We should really avoid such things (..._allowed) for CPU model features in the future and clue all new such stuff to cpumodel_allowed.
Yes, starting a guest with <os> <type arch='s390x' machine='s390-ccw-virtio-2.9'>hvm</type> </os> <cpu mode='host-model'/>
results in
qemu-system-s390x: Some features requested in the CPU model are not available in the configuration: gs
Tying it to cpumodel_allowed would not help, migration-wise though. libvirt would still transform
<os> <type arch='s390x' machine='s390-ccw-virtio-2.9'>hvm</type> </os> <cpu mode='host-model'/>
My point was, that the host model would have to be copied and _remain_ there when s390-ccw-virtio was expanded to s390-ccw-virtio-2.9. So really replacing <cpu mode='host-model'/> by the model z13-base.... This would at least fix this issue.

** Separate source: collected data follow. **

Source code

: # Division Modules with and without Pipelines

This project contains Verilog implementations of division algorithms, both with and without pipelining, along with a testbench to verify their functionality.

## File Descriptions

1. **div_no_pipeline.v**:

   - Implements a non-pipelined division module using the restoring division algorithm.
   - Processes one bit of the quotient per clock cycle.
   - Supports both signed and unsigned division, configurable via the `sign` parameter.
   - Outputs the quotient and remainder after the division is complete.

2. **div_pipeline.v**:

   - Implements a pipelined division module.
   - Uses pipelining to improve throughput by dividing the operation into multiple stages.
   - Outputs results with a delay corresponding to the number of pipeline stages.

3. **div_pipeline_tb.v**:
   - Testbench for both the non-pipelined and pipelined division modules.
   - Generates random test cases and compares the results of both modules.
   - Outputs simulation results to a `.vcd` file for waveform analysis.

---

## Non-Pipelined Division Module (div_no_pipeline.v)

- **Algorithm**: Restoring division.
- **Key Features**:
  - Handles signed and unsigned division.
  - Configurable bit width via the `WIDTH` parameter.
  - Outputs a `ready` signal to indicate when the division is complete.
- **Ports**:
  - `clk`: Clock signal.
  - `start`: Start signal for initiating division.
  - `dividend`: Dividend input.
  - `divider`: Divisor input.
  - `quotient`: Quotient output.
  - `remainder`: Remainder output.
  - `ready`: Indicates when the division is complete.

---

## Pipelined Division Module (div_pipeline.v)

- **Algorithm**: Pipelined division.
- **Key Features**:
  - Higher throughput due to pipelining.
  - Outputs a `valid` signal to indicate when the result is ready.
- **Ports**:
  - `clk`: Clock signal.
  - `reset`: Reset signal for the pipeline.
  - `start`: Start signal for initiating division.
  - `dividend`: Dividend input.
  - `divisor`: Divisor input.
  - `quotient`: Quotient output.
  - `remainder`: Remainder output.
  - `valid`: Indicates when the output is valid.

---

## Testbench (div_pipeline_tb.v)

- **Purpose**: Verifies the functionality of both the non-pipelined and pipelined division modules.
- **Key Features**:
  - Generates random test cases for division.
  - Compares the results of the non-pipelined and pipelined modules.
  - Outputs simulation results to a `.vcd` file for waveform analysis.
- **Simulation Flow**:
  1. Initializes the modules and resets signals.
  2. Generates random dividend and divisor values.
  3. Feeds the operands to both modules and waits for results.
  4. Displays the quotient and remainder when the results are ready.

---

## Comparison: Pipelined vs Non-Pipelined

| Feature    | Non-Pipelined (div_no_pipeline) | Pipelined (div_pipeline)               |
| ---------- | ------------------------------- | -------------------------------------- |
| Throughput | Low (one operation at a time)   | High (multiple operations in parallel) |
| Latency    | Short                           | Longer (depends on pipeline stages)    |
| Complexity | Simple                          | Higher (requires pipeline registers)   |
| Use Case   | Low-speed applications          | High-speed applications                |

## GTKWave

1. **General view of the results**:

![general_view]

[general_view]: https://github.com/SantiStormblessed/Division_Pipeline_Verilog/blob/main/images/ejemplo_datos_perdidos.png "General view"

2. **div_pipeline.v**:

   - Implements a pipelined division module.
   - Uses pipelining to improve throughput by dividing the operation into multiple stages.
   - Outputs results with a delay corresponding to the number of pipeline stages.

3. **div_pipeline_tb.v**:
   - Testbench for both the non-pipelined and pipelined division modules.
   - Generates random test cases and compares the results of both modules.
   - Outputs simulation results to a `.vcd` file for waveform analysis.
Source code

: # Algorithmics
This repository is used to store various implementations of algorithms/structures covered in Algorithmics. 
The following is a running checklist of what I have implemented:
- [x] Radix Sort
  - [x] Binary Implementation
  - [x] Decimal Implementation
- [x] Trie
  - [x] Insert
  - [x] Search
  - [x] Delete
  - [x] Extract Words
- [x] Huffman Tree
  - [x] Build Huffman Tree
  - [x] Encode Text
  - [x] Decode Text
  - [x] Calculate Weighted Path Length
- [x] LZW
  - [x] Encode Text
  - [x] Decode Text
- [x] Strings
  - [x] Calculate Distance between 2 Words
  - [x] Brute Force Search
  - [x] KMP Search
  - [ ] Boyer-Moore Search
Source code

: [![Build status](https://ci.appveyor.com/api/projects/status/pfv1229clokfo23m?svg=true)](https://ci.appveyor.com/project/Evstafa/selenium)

Just like s390-ccw-virtio get's replaced and remains thats way. But this might for sure have other problems.
into -cpu z14-base,aen=on,cmmnt=on,aefsi=on,mepoch=on,msa8=on,msa7=on,msa6=on,msa5=on,msa4=on, \ msa3=on,msa2=on,msa1=on,sthyi=on,edat=on,ri=on,edat2=on,vx=on,ipter=on,vxeh=on,vxpd=on, \ esop=on,iep=on,cte=on,ais=on,gs=on,zpci=on,sea_esop2=on,te=on,cmm=on ^^^^^ because cpu model is certainly there. Now the guest would start but migration would later fail because what we create now would never have been possible with 2.9.
Migration is a totally different story, as tooling has to make sure to find a CPU model that is compatible over all host models. So cpumodel_allowed would indeed work. (at least in my theory ;) )
If libvirt could get information from QEMU depending on the machine version, this would make it work. But of course this has other issues.
I am not sure if that is the right thing to do. The documentation states clearly that the host model is copied. If that is not runnable, fix the setup.